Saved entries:
-=-=-

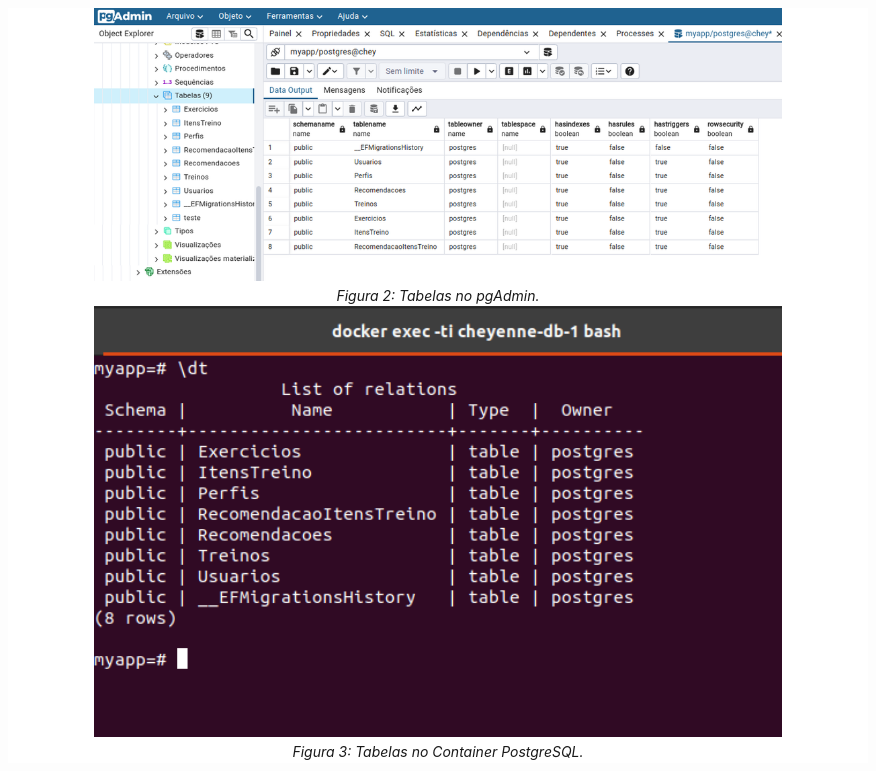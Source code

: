 <div align="center">
  <img src="tabelas-pgadmin.png" alt="pgAdmin" width="80%">
  <br><i>Figura 2: Tabelas no pgAdmin.</i>
</div>

<div align="center">
  <img src="tabelas_container-postgres.png" alt="Terminal" width="80%">
  <br><i>Figura 3: Tabelas no Container PostgreSQL.</i>
</div>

-=-=-

**REQUIREMENT:** Work out how many lines of the records contain the word "width", and give only that number.

**RESULT OF THE EXERCISE:** 2